DB: Since quite a bit of content is based on this buzz word “authentic”, clients often want a photo that is real, of the moment, emotive and effortless. That means that there is now a particular way to create this desired look AND be a successful stock shooter. You need to be conservative with your shoot production budget since clients have moved toward more conservative budgets. This is why, now more than ever, Royalty Free sales are up over Rights Managed.

It is also important to remember to lean on your community. Reach out to family, friends, and colleagues for possible contacts, leads for talent and locations that might pertain to a particular commercial shoot idea. We suggest that folks focus on creating content around these accessible ideas that are also top sellers.

We suggest this approach because it helps to keep costs down. The least amount of money spent to create a new stock shoot, the more money you stand to make from image sales. This is all about keeping tabs on the return on investment or ROI.

That being said, we still need to come back to what sells. We comb through market information, talk to clients about their content needs, create a special needs list based on visual trend research & advertising analysis for our photographers. The creative director works with our team of global art directors to create the content plan for the year based on market trends & client needs.

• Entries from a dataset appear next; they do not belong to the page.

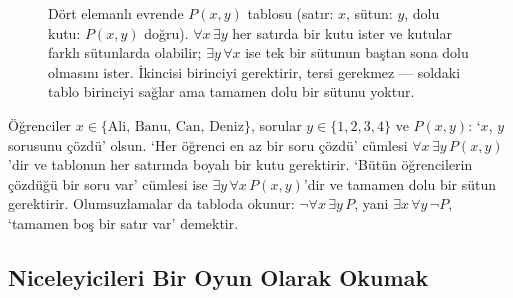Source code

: \begin{figure}[htbp]
\centering
{}%
\caption{Dört elemanlı evrende $P(x,y)$ tablosu (satır: $x$, sütun: $y$, dolu kutu: $P(x,y)$ doğru). $\forall x\,\exists y$ her satırda bir kutu ister ve kutular farklı sütunlarda olabilir; $\exists y\,\forall x$ ise tek bir sütunun baştan sona dolu olmasını ister. İkincisi birinciyi gerektirir, tersi gerekmez — soldaki tablo birinciyi sağlar ama tamamen dolu bir sütunu yoktur.}
\end{figure}

\begin{ornek}
Öğrenciler $x\in\{\text{Ali, Banu, Can, Deniz}\}$, sorular $y\in\{1,2,3,4\}$ ve $P(x,y)$: ‘$x$, $y$ sorusunu çözdü’ olsun. ‘Her öğrenci en az bir soru çözdü’ cümlesi $\forall x\,\exists y\,P(x,y)$’dir ve tablonun her satırında boyalı bir kutu gerektirir. ‘Bütün öğrencilerin çözdüğü bir soru var’ cümlesi ise $\exists y\,\forall x\,P(x,y)$’dir ve tamamen dolu bir sütun gerektirir. Olumsuzlamalar da tabloda okunur: $\neg\forall x\,\exists y\,P$, yani $\exists x\,\forall y\,\neg P$, ‘tamamen boş bir satır var’ demektir.
\end{ornek}

\subsection{Niceleyicileri Bir Oyun Olarak Okumak}

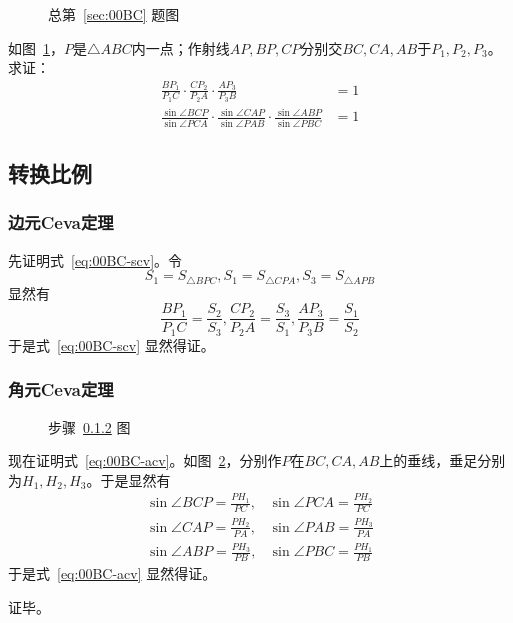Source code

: 

\begin{figure}[htbp]
    \centering {}
    \caption{总第~\ref{sec:00BC} 题图}
    \label{fig:00BC}
\end{figure}

如图~\ref{fig:00BC}，$P$是$\triangle ABC$内一点；作射线$AP, BP, CP$分别交$BC, CA, AB$于$P_1, P_2, P_3$。求证：
\begin{align}
  \frac{BP_1}{P_1C}\cdot\frac{CP_2}{P_2A}\cdot\frac{AP_3}{P_3B} &= 1 \label{eq:00BC-scv} \\
  \frac{\sin\angle BCP}{\sin\angle PCA}\cdot\frac{\sin\angle CAP}{\sin\angle PAB}\cdot\frac{\sin\angle ABP}{\sin\angle PBC} &= 1 \label{eq:00BC-acv}
\end{align}

\subsection{转换比例}

\subsubsection{边元Ceva定理}

先证明式~\ref{eq:00BC-scv}。令
\[ S_1 = S_{\triangle BPC}, S_1 = S_{\triangle CPA}, S_3 = S_{\triangle APB} \]
显然有
\[ \frac{BP_1}{P_1C} = \frac{S_2}{S_3}, \frac{CP_2}{P_2A} = \frac{S_3}{S_1}, \frac{AP_3}{P_3B} = \frac{S_1}{S_2} \]
于是式~\ref{eq:00BC-scv} 显然得证。

\subsubsection{角元Ceva定理} \label{subsubsec:00BC-acv}

\begin{figure}[htbp]
  \centering {}
  \caption{步骤~\ref{subsubsec:00BC-acv} 图}
  \label{fig:00BC-acv}
\end{figure}

现在证明式~\ref{eq:00BC-acv}。如图~\ref{fig:00BC-acv}，分别作$P$在$BC, CA, AB$上的垂线，垂足分别为$H_1, H_2, H_3$。于是显然有
\begin{align*}
  \sin\angle BCP = \frac{PH_1}{PC}, & \sin\angle PCA = \frac{PH_2}{PC} \\
  \sin\angle CAP = \frac{PH_2}{PA}, & \sin\angle PAB = \frac{PH_3}{PA} \\
  \sin\angle ABP = \frac{PH_3}{PB}, & \sin\angle PBC = \frac{PH_1}{PB}
\end{align*}
于是式~\ref{eq:00BC-acv} 显然得证。

证毕。
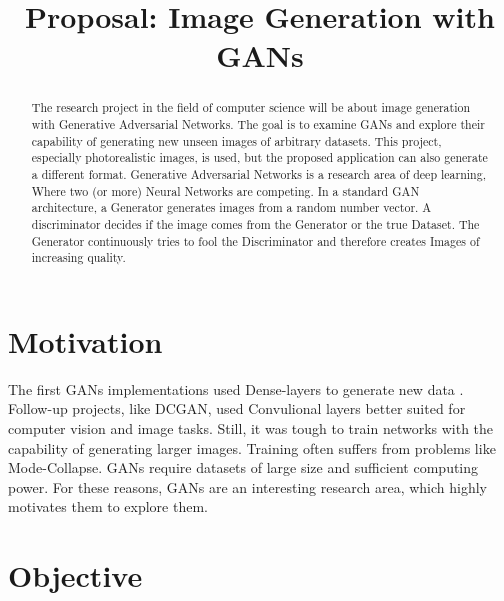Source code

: \documentclass[conference,onecolumn,compsoc]{IEEEtran}
\begin{document}
\title{Proposal: Image Generation with GANs}

\author{
}
\maketitle

\begin{abstract}

\noindent
The research project in the field of computer science will be about image generation with Generative Adversarial
Networks. The goal is to examine GANs and explore their capability of generating new unseen images of arbitrary
datasets. This project, especially photorealistic images, is used, but the proposed application can also generate
a different format. Generative Adversarial Networks is a research area of deep learning, Where two (or more)
Neural Networks are competing. In a standard GAN architecture, a Generator generates images from a random number
vector. A discriminator decides if the image comes from the Generator or the true Dataset. The Generator continuously
tries to fool the Discriminator and therefore creates Images of increasing quality.

\end{abstract}


\section{Motivation}

\noindent
The first GANs implementations used Dense-layers to generate new data \cite{goodfellow2014generative}. Follow-up
projects, like DCGAN, \cite{radford2016unsupervised} used Convulional layers better suited for computer vision and
image tasks. Still, it was tough to train networks with the capability of generating larger images. Training often
suffers from problems like Mode-Collapse. GANs require datasets of large size and sufficient computing power. For
these reasons, GANs are an interesting research area, which highly motivates them to explore them.


\section{Objective}
\end{document}
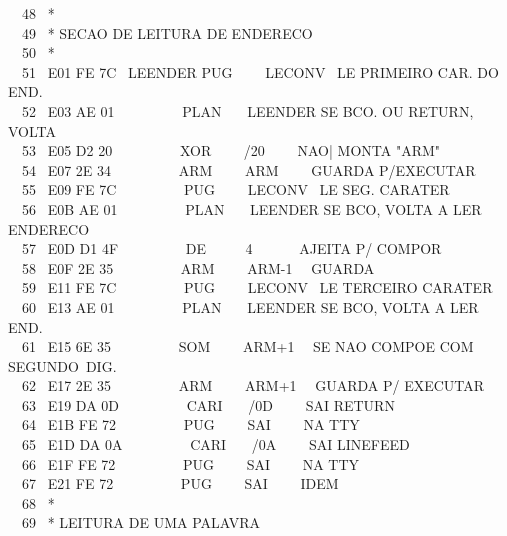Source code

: \documentclass[a4paper,12pt]{article}
\begin{document}
\phantom \ \ 48 \ *\\
\phantom \ \ 49 \ * SECAO DE LEITURA DE ENDERECO\\
\phantom \ \ 50 \ *\\
\phantom \ \ 51 \ E01 FE 7C \ LEENDER PUG \ \ \ \ LECONV \ LE PRIMEIRO CAR. DO END.\\
\phantom \ \ 52 \ E03 AE 01 \ \ \ \ \ \ \ \ \ PLAN \ \ \ LEENDER SE BCO. OU RETURN, VOLTA\\
\phantom \ \ 53 \ E05 D2 20 \ \ \ \ \ \ \ \ \ XOR \ \ \ \ /20 \ \ \ \ NAO| MONTA "ARM"\\
\phantom \ \ 54 \ E07 2E 34 \ \ \ \ \ \ \ \ \ ARM \ \ \ \ ARM \ \ \ \ GUARDA P/EXECUTAR\\
\phantom \ \ 55 \ E09 FE 7C \ \ \ \ \ \ \ \ \ PUG \ \ \ \ LECONV \ LE SEG. CARATER\\
\phantom \ \ 56 \ E0B AE 01 \ \ \ \ \ \ \ \ \ PLAN \ \ \ LEENDER SE BCO, VOLTA A LER ENDERECO\\
\phantom \ \ 57 \ E0D D1 4F \ \ \ \ \ \ \ \ \ DE \ \ \ \ \ 4 \ \ \ \ \ \ AJEITA P/ COMPOR\\
\phantom \ \ 58 \ E0F 2E 35 \ \ \ \ \ \ \ \ \ ARM \ \ \ \ ARM-1 \ \ GUARDA\\
\phantom \ \ 59 \ E11 FE 7C \ \ \ \ \ \ \ \ \ PUG \ \ \ \ LECONV \ LE TERCEIRO CARATER\\
\phantom \ \ 60 \ E13 AE 01 \ \ \ \ \ \ \ \ \ PLAN \ \ \ LEENDER SE BCO, VOLTA A LER END.\\
\phantom \ \ 61 \ E15 6E 35 \ \ \ \ \ \ \ \ \ SOM \ \ \ \ ARM+1 \ \ SE NAO COMPOE COM SEGUNDO\,\,\,DIG.\\
\phantom \ \ 62 \ E17 2E 35 \ \ \ \ \ \ \ \ \ ARM \ \ \ \ ARM+1 \ \ GUARDA P/ EXECUTAR\\
\phantom \ \ 63 \ E19 DA 0D \ \ \ \ \ \ \ \ \ CARI \ \ \ /0D \ \ \ \ SAI RETURN\\
\phantom \ \ 64 \ E1B FE 72 \ \ \ \ \ \ \ \ \ PUG \ \ \ \ SAI \ \ \ \ NA TTY\\
\phantom \ \ 65 \ E1D DA 0A \ \ \ \ \ \ \ \ \ CARI \ \ \ /0A \ \ \ \ SAI LINEFEED\\
\phantom \ \ 66 \ E1F FE 72 \ \ \ \ \ \ \ \ \ PUG \ \ \ \ SAI \ \ \ \ NA TTY\\
\phantom \ \ 67 \ E21 FE 72 \ \ \ \ \ \ \ \ \ PUG \ \ \ \ SAI \ \ \ \ IDEM\\
\phantom \ \ 68 \ *\\
\phantom \ \ 69 \ * LEITURA DE UMA PALAVRA

\newpage

\noindent \\[2em]
\end{document}
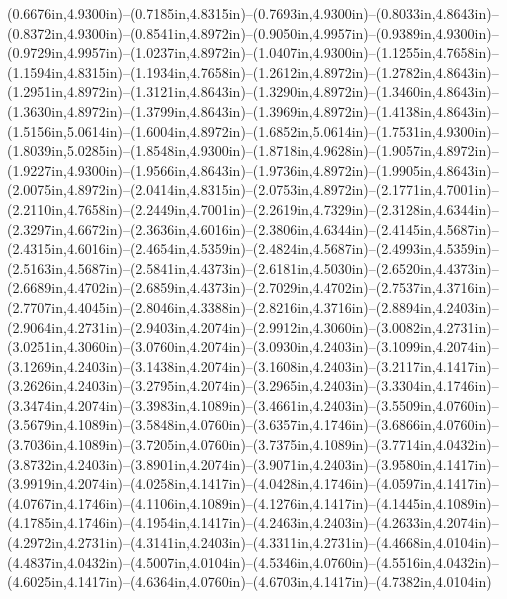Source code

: (0.6676in,4.9300in)--(0.7185in,4.8315in)--(0.7693in,4.9300in)--(0.8033in,4.8643in)--(0.8372in,4.9300in)--(0.8541in,4.8972in)--(0.9050in,4.9957in)--(0.9389in,4.9300in)--(0.9729in,4.9957in)--(1.0237in,4.8972in)--(1.0407in,4.9300in)--(1.1255in,4.7658in)--(1.1594in,4.8315in)--(1.1934in,4.7658in)--(1.2612in,4.8972in)--(1.2782in,4.8643in)--(1.2951in,4.8972in)--(1.3121in,4.8643in)--(1.3290in,4.8972in)--(1.3460in,4.8643in)--(1.3630in,4.8972in)--(1.3799in,4.8643in)--(1.3969in,4.8972in)--(1.4138in,4.8643in)--(1.5156in,5.0614in)--(1.6004in,4.8972in)--(1.6852in,5.0614in)--(1.7531in,4.9300in)--(1.8039in,5.0285in)--(1.8548in,4.9300in)--(1.8718in,4.9628in)--(1.9057in,4.8972in)--(1.9227in,4.9300in)--(1.9566in,4.8643in)--(1.9736in,4.8972in)--(1.9905in,4.8643in)--(2.0075in,4.8972in)--(2.0414in,4.8315in)--(2.0753in,4.8972in)--(2.1771in,4.7001in)--(2.2110in,4.7658in)--(2.2449in,4.7001in)--(2.2619in,4.7329in)--(2.3128in,4.6344in)--(2.3297in,4.6672in)--(2.3636in,4.6016in)--(2.3806in,4.6344in)--(2.4145in,4.5687in)--(2.4315in,4.6016in)--(2.4654in,4.5359in)--(2.4824in,4.5687in)--(2.4993in,4.5359in)--(2.5163in,4.5687in)--(2.5841in,4.4373in)--(2.6181in,4.5030in)--(2.6520in,4.4373in)--(2.6689in,4.4702in)--(2.6859in,4.4373in)--(2.7029in,4.4702in)--(2.7537in,4.3716in)--(2.7707in,4.4045in)--(2.8046in,4.3388in)--(2.8216in,4.3716in)--(2.8894in,4.2403in)--(2.9064in,4.2731in)--(2.9403in,4.2074in)--(2.9912in,4.3060in)--(3.0082in,4.2731in)--(3.0251in,4.3060in)--(3.0760in,4.2074in)--(3.0930in,4.2403in)--(3.1099in,4.2074in)--(3.1269in,4.2403in)--(3.1438in,4.2074in)--(3.1608in,4.2403in)--(3.2117in,4.1417in)--(3.2626in,4.2403in)--(3.2795in,4.2074in)--(3.2965in,4.2403in)--(3.3304in,4.1746in)--(3.3474in,4.2074in)--(3.3983in,4.1089in)--(3.4661in,4.2403in)--(3.5509in,4.0760in)--(3.5679in,4.1089in)--(3.5848in,4.0760in)--(3.6357in,4.1746in)--(3.6866in,4.0760in)--(3.7036in,4.1089in)--(3.7205in,4.0760in)--(3.7375in,4.1089in)--(3.7714in,4.0432in)--(3.8732in,4.2403in)--(3.8901in,4.2074in)--(3.9071in,4.2403in)--(3.9580in,4.1417in)--(3.9919in,4.2074in)--(4.0258in,4.1417in)--(4.0428in,4.1746in)--(4.0597in,4.1417in)--(4.0767in,4.1746in)--(4.1106in,4.1089in)--(4.1276in,4.1417in)--(4.1445in,4.1089in)--(4.1785in,4.1746in)--(4.1954in,4.1417in)--(4.2463in,4.2403in)--(4.2633in,4.2074in)--(4.2972in,4.2731in)--(4.3141in,4.2403in)--(4.3311in,4.2731in)--(4.4668in,4.0104in)--(4.4837in,4.0432in)--(4.5007in,4.0104in)--(4.5346in,4.0760in)--(4.5516in,4.0432in)--(4.6025in,4.1417in)--(4.6364in,4.0760in)--(4.6703in,4.1417in)--(4.7382in,4.0104in) 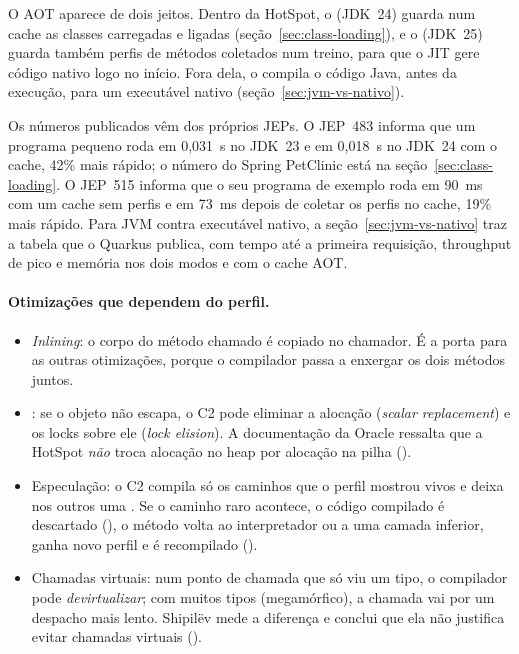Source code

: O AOT aparece de dois jeitos. Dentro da HotSpot, o
 (JDK~24) guarda num cache as classes carregadas e
ligadas (seção~\ref{sec:class-loading}), e o 
(JDK~25) guarda também perfis de métodos coletados num treino, para que o
JIT gere código nativo logo no início. Fora dela, o
 compila o código Java, antes da
execução, para um executável nativo (seção~\ref{sec:jvm-vs-nativo}).

Os números publicados vêm dos próprios JEPs. O JEP~483 informa que um
programa pequeno roda em 0,031~s no JDK~23 e em 0,018~s no JDK~24 com o
cache, 42\% mais rápido; o número do Spring PetClinic está na
seção~\ref{sec:class-loading}. O JEP~515 informa que o seu programa de
exemplo roda em 90~ms com um cache sem perfis e em 73~ms depois de
coletar os perfis no cache, 19\% mais rápido. Para JVM contra executável
nativo, a seção~\ref{sec:jvm-vs-nativo} traz a tabela que o Quarkus
publica, com tempo até a primeira requisição, throughput de pico e
memória nos dois modos e com o cache AOT.

\paragraph{Otimizações que dependem do perfil.}
\begin{itemize}
\item \emph{Inlining}: o corpo do método chamado é copiado no chamador.
  É a porta para as outras otimizações, porque o compilador passa a
  enxergar os dois métodos juntos.
\item {}: se o objeto não
  escapa, o C2 pode eliminar a alocação (\emph{scalar replacement}) e os
  locks sobre ele (\emph{lock elision}). A documentação da Oracle
  ressalta que a HotSpot \emph{não} troca alocação no heap por alocação
  na pilha ().
\item Especulação: o C2 compila só os caminhos que o perfil mostrou
  vivos e deixa nos outros uma . Se o caminho raro acontece, o
  código compilado é descartado
  (), o método volta
  ao interpretador ou a uma camada inferior, ganha novo perfil e é
  recompilado ().
\item Chamadas virtuais: num ponto de chamada que só viu um tipo, o
  compilador pode \emph{devirtualizar}; com muitos tipos (megamórfico),
  a chamada vai por um despacho mais lento. Shipilëv mede a diferença e
  conclui que ela não justifica evitar chamadas virtuais
  ().
\end{itemize}

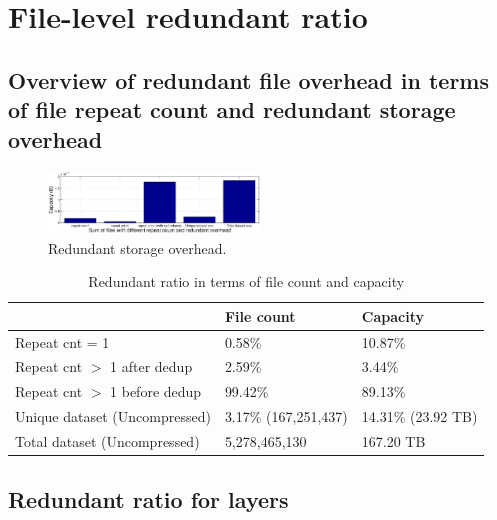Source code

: \section{File-level redundant ratio}
\label{sec:dedup}

\subsection{Overview of redundant file overhead in terms of file repeat count and redundant storage overhead}

\begin{figure}
	\centering
	\includegraphics[width=0.5\textwidth]{graphs/capacity_data_ratio.eps}
	\caption{Redundant storage overhead.
	}
	\label{fig_redundant_overhead}
\end{figure}

\begin{table} 
	\centering 
	\scriptsize  
	\caption{Redundant ratio in terms of file count and capacity} \label{tbl:redundant_ratio} 
	\begin{tabular}{|l|l|l|}%
		\hline 
		       & File count & Capacity \\
		\hline
		Repeat cnt = 1 & 0.58\% & 10.87\%\\
		\hline
		Repeat cnt $>$ 1 after dedup & 2.59\% & 3.44\%\\
		\hline
		Repeat cnt $>$ 1 before dedup  & 99.42\%  & 89.13\%\\
		\hline
		Unique dataset (Uncompressed) & 3.17\% (167,251,437)  &  14.31\% (23.92 TB) \\
		\hline 
		Total dataset (Uncompressed) & 5,278,465,130 & 167.20 TB \\
		\hline 	
	\end{tabular} 
\end{table} 

\subsection{Redundant ratio for layers}

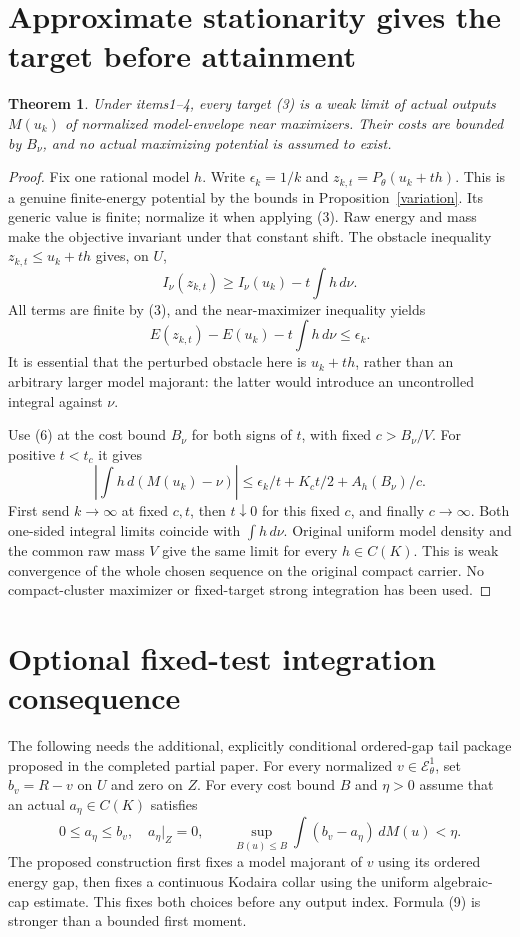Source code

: \documentclass[11pt]{article}
\newtheorem{theorem}{Theorem}
\newcommand{\EE}{\mathcal E^1_\theta}
\begin{document}
\section{Approximate stationarity gives the target before attainment}
\begin{theorem}\label{approx}
Under items1--4, every target (3) is a weak limit of actual outputs
$M(u_k)$ of normalized model-envelope near maximizers. Their costs
are bounded by $B_\nu$, and no actual maximizing potential is
assumed to exist.
\end{theorem}
\begin{proof}
Fix one rational model $h$. Write $\epsilon_k=1/k$ and
$z_{k,t}=P_\theta(u_k+th)$. This is a genuine finite-energy
potential by the bounds in Proposition~\ref{variation}. Its generic
value is finite; normalize it when applying (3). Raw energy and mass
make the objective invariant under that constant shift.
The obstacle inequality $z_{k,t}\leq u_k+th$ gives, on $U$,
\[
 I_\nu(z_{k,t})\geq I_\nu(u_k)-t\int h\,d\nu.
\]
All terms are finite by (3), and the near-maximizer inequality yields
\[
 E(z_{k,t})-E(u_k)-t\int h\,d\nu\leq\epsilon_k.             \tag{7}
\]
It is essential that the perturbed obstacle here is $u_k+th$,
rather than an arbitrary larger model majorant: the latter would
introduce an uncontrolled integral against $\nu$.

Use (6) at the cost bound $B_\nu$ for both signs of $t$, with
fixed $c>B_\nu/V$. For positive $t<t_c$ it gives
\[
 \left|\int h\,d(M(u_k)-\nu)\right|
 \leq\epsilon_k/t+K_ct/2+A_h(B_\nu)/c.                    \tag{8}
\]
First send $k\to\infty$ at fixed $c,t$, then $t\downarrow0$
for this fixed $c$, and finally $c\to\infty$.
Both one-sided integral limits coincide with $\int h\,d\nu$.
Original uniform model density and the common raw mass $V$ give
the same limit for every $h\in C(K)$. This is weak convergence of
the whole chosen sequence on the original compact carrier.
No compact-cluster maximizer or fixed-target strong integration
has been used.
\end{proof}

\section{Optional fixed-test integration consequence}
The following needs the additional, explicitly conditional ordered-gap
tail package proposed in the completed partial paper. For every
normalized $v\in\EE$, set $b_v=R-v$ on $U$ and zero on $Z$.
For every cost bound $B$ and $\eta>0$ assume that an actual
$a_\eta\in C(K)$ satisfies
\[
 0\leq a_\eta\leq b_v,\quad a_\eta|_Z=0,\qquad
 \sup_{B(u)\leq B}\int(b_v-a_\eta)\,dM(u)<\eta.             \tag{9}
\]
The proposed construction first fixes a model majorant of $v$ using
its ordered energy gap, then fixes a continuous Kodaira collar using
the uniform algebraic-cap estimate. This fixes both choices before
any output index. Formula (9) is stronger than a bounded first moment.
\end{document}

Remember that if you are producing shoots for yourself, there could be an opportunity to sell the images to a stock house. Photographers will also want to collaborate on making special portfolio pieces with commercial themes that can also be used for our stock needs. These shoots have a high production value and can often require a team including talent, stylist, etc.  With this added level of production, the results look crafted and polished which makes them great for ad clients. We rely on a photographer’s style and shoot specialty to get the best results and best return on their production investment. This is a great way to have a photographer do well in two departments- they can land a job for a client that they may have been pursuing as well as incoming revenue from stock royalties from image source sales.

SHOOTING STOCK IS BEST SEEN AS AN ADDITIONAL SOURCE OF INCOME – IT CAN NOT BE YOUR MAIN REVENUE STREAM!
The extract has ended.